The only true justice is God's Biblical Justice... life for life =  death penalty.
Instead,  the most modern humanistic court systems will give him is "life"
and some of them will even allow murderers to go free.  It's no wonder
evil abounds... because evildoers are coddled and not justly punished. 

This meme says it all...

*"No Justice = No Peace"*

.


----------



## JB in SC (Aug 19, 2018)

Snapping is one thing, taking all those innocent lives makes no sense, what kind of demons were in his head? I mean seriously how could one go that far without some type of warning signs? Something was sure as hell wrong with him.


----------



## Knight (Aug 19, 2018)

Every time one of these horrible stories pop up I wonder why if life is so bad why those that murder don't commit suicide?  Mentally competent to plan and carry out the murders yet somehow mentally unfit. Gimme a break!


----------



## SeaBreeze (Aug 19, 2018)

Knight said:


> Every time one of these horrible stories pop up I wonder why if life is so bad why those that murder don't commit suicide?  Mentally competent to plan and carry out the murders yet somehow mentally unfit.
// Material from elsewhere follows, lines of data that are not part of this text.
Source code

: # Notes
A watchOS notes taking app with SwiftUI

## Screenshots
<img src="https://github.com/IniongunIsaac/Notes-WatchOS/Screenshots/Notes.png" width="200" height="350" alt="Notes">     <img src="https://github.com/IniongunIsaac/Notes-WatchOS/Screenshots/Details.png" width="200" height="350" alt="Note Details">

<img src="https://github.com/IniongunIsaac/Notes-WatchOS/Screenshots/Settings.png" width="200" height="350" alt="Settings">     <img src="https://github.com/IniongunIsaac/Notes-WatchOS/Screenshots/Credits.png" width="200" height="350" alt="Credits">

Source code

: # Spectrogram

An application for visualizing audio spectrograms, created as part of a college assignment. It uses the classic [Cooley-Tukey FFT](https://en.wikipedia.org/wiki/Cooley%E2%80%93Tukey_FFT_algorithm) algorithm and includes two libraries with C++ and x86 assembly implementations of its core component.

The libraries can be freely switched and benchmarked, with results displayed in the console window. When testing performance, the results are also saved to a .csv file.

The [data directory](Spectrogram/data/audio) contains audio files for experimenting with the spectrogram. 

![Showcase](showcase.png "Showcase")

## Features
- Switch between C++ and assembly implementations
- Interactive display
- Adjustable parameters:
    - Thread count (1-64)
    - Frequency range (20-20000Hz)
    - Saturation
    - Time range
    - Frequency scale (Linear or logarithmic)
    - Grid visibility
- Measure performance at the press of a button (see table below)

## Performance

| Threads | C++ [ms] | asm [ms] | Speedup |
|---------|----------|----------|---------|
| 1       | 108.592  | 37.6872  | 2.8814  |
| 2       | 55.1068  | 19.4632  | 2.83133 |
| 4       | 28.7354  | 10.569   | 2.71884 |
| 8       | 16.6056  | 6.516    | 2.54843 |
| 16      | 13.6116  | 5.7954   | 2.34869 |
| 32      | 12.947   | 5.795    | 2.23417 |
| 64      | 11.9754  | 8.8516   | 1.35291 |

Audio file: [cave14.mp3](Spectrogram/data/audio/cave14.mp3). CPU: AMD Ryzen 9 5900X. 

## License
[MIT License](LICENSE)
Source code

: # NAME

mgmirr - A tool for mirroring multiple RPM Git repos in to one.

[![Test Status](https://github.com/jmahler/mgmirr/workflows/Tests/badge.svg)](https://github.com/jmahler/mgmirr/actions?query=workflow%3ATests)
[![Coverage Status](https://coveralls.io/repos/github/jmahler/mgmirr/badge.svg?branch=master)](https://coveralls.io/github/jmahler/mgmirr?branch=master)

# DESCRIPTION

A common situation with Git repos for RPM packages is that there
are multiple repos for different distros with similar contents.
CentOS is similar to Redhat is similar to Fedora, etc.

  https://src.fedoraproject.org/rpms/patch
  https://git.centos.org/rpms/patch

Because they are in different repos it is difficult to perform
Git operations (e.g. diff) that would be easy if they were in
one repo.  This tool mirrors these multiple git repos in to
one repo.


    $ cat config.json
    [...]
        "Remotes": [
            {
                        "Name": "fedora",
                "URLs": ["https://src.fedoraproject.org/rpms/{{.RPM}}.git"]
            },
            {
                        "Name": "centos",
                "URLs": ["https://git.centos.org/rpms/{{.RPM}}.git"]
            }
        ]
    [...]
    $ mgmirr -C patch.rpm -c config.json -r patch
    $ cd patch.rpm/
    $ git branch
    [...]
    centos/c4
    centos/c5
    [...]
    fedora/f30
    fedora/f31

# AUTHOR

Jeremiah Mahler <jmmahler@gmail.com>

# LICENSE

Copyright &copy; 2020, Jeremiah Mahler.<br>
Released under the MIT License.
Gimme a break!



I agree, if these killers are so miserable then they should just commit suicide or get a divorce.....let the spouse and the poor children live their lives at least.


----------



## chic (Aug 20, 2018)

911 said:


> It is possible that he just “snapped.” Already having children with another on the way and mounting debt can sometimes cause some people to just lose it and do things that they would not normally do. No matter why, it is heartbreaking.
> 
> A beautiful family for sure. Killing children is probably about as low as anyone can go. How can you defend your actions for killing a child? An innocent child that cannot defend them self. It’s despicable.
> 
> ...



He sounded like another Scott Peterson to me.


----------



## SeaBreeze (Aug 20, 2018)

Now he's claiming that he walked in on the wife who had already strangled one of the daughters and was strangling the other one,  He says he was enraged, strangled her and took all the bodies away to hide them.  Supposedly he was having an affair and had just asked for a separation.  Everything sounds fishy to me, guess we'll wait and see what really happened.  More here.  



> According to the affidavit, on Aug. 13, the day Shanann was reported  missing, she was dropped off at the couple's Frederick home around 2  a.m. Watts said around 5 a.m. he told Shanann he wanted to separate and  they were both "emotional." He told police he went to work around 5:30  a.m. and carried on with his day.
> 
> In subsequent interviews with police, however, Watts  changed his story. He claimed he briefly went downstairs after telling  his wife he wanted to separate and returned to find a horrific scene  playing out on the couple's baby monitor: "Bella 'sprawled' out on her  bed and blue and Shanann actively strangling Celeste."
> 
> At that point, Watts said he "went into a rage" and  strangled his wife to death, the affidavit states. He told police he  then put the bodies of his wife and two daughters into his work truck  and took them to an oil site.


----------



## terry123 (Aug 20, 2018)

SeaBreeze said:


> Now he's claiming that he walked in on the wife who had already strangled one of the daughters and was strangling the other one,  He says he was enraged, strangled her and took all the bodies away to hide them.  Supposedly he was having an affair and had just asked for a separation.  Everything sounds fishy to me, guess we'll wait and see what really happened.  More here.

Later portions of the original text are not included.